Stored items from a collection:
********************

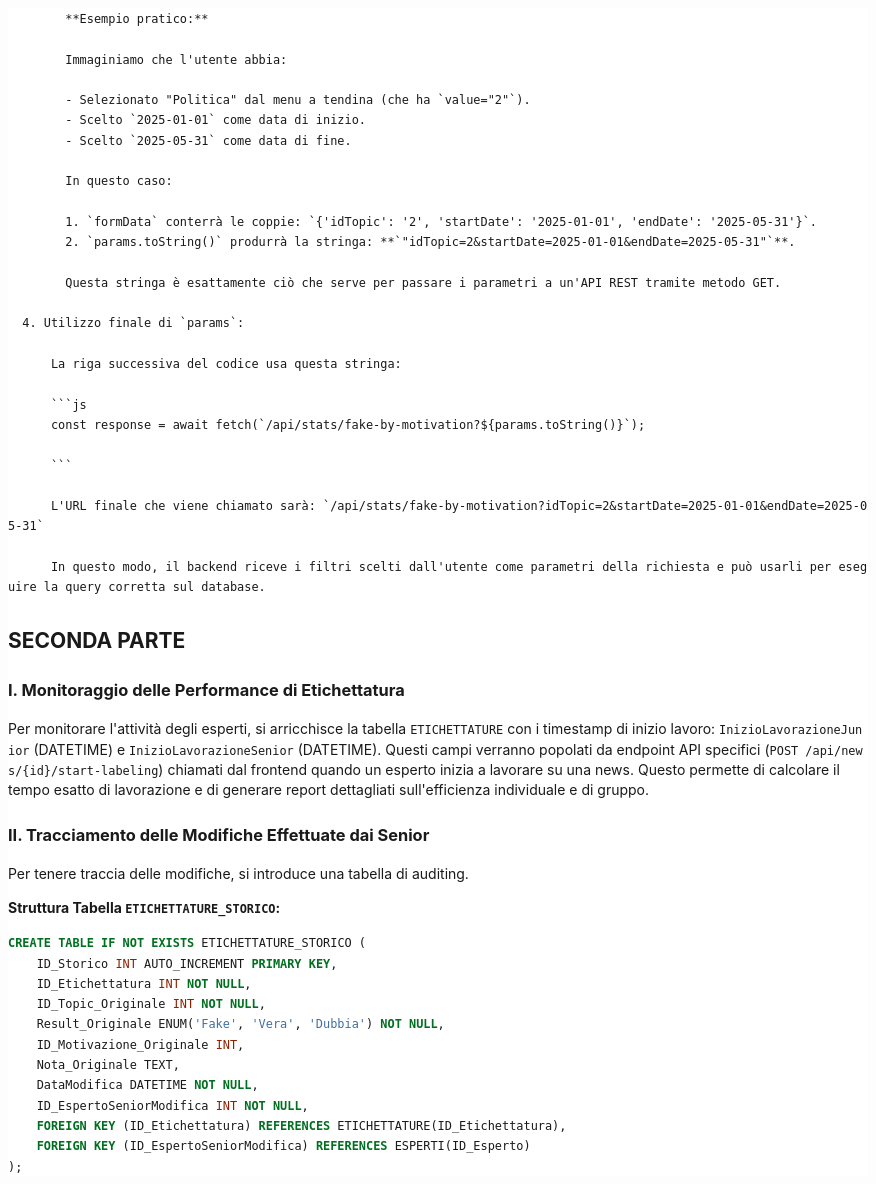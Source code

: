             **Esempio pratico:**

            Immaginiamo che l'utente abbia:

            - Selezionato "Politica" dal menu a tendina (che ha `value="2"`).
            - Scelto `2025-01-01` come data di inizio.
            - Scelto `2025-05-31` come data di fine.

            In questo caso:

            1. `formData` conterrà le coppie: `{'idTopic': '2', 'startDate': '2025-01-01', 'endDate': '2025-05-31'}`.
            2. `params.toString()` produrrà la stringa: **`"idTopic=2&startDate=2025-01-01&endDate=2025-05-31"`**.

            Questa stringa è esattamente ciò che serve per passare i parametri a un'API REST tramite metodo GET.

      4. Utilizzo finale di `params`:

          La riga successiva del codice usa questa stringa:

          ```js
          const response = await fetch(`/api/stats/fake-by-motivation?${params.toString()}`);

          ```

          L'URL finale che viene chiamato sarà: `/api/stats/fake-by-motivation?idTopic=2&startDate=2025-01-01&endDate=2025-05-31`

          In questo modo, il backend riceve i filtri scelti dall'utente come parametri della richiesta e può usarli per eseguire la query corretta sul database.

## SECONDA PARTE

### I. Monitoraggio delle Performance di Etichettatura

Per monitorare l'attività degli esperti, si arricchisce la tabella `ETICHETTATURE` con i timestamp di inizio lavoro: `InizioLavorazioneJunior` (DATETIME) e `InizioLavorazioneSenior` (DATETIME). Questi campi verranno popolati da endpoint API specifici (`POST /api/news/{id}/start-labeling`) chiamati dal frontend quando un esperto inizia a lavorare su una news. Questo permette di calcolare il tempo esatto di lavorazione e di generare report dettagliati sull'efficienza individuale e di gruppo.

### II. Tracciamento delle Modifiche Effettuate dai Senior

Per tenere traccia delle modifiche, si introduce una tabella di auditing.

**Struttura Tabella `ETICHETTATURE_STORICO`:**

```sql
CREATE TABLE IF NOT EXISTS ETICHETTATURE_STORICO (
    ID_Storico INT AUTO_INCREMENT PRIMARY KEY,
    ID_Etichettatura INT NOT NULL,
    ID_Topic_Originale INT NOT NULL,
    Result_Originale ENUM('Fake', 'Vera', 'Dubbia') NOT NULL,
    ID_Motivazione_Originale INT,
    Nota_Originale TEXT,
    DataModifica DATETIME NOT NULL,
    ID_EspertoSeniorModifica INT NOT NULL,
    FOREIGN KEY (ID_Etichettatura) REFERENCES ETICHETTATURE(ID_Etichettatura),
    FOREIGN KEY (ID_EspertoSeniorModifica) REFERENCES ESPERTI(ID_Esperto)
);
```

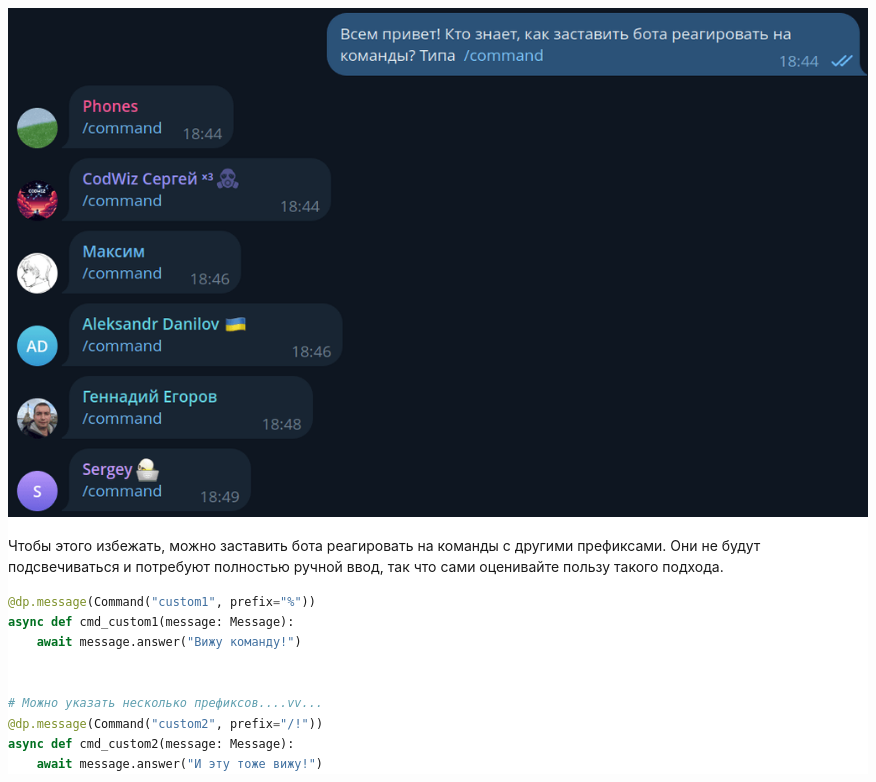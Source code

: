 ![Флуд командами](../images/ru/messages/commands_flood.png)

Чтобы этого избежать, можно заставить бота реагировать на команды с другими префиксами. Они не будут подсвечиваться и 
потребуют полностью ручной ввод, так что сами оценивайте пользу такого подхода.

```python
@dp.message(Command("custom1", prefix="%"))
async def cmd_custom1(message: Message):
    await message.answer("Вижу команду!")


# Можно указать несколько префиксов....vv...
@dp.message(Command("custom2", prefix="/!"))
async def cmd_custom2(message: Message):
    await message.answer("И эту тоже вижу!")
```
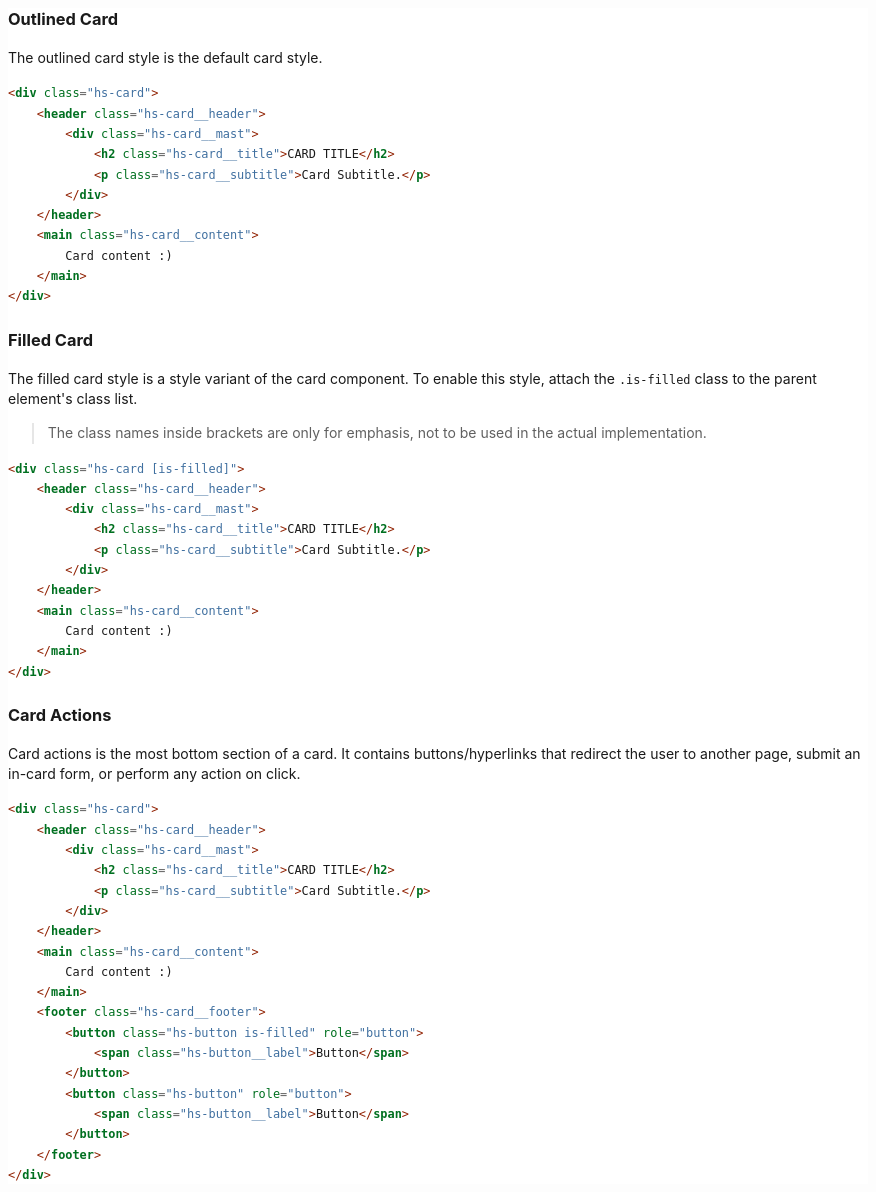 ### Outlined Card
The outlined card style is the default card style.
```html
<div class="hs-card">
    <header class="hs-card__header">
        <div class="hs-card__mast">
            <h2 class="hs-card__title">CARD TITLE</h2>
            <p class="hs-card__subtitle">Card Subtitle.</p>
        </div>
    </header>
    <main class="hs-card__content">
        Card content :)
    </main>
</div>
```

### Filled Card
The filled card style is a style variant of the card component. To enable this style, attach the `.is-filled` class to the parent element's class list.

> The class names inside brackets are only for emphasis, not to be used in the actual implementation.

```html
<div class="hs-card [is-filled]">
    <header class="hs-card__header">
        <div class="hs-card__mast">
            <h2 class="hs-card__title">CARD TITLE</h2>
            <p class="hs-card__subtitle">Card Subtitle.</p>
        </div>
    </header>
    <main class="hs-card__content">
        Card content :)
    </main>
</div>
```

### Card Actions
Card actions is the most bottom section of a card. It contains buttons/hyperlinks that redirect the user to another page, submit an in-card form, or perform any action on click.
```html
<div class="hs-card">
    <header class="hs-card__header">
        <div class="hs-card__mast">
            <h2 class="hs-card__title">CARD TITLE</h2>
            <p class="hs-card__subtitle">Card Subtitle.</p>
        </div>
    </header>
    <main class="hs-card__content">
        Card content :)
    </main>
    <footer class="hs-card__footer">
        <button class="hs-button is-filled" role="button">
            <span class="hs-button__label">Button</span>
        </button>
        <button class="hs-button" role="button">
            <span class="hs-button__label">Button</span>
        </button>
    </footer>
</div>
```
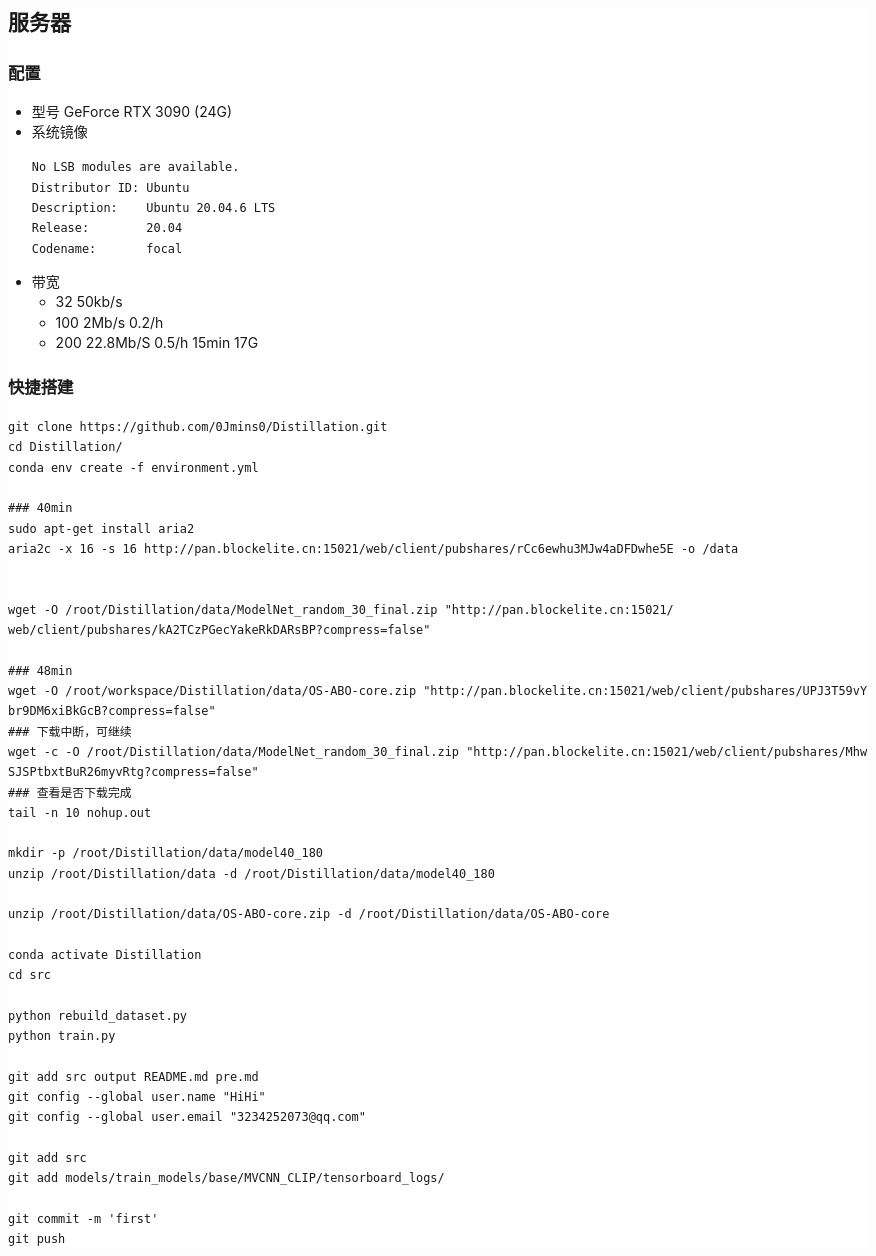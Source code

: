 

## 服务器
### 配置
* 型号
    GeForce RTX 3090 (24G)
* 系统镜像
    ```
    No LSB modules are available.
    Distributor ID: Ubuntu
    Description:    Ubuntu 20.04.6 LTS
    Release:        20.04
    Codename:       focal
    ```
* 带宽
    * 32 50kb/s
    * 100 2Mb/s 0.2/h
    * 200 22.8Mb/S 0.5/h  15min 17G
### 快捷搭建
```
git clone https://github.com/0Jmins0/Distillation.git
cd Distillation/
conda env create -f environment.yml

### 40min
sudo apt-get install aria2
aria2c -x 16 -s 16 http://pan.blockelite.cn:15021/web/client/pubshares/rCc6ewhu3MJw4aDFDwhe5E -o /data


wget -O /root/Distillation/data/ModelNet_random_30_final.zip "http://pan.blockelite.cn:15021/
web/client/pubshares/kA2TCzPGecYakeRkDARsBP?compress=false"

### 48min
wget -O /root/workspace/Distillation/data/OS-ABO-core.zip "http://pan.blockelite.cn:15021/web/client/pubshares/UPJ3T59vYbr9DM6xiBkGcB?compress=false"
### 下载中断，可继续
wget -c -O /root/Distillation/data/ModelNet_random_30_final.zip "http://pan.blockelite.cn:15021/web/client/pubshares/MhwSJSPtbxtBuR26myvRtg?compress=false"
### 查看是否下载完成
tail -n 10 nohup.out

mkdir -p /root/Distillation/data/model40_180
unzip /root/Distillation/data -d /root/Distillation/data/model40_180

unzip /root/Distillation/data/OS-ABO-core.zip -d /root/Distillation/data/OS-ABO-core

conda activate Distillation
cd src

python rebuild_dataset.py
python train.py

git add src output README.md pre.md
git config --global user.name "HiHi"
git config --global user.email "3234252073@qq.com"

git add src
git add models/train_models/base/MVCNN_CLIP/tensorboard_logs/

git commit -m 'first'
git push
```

********************

Tell how many lines of the data above contain the word "params", giving the number by itself.

3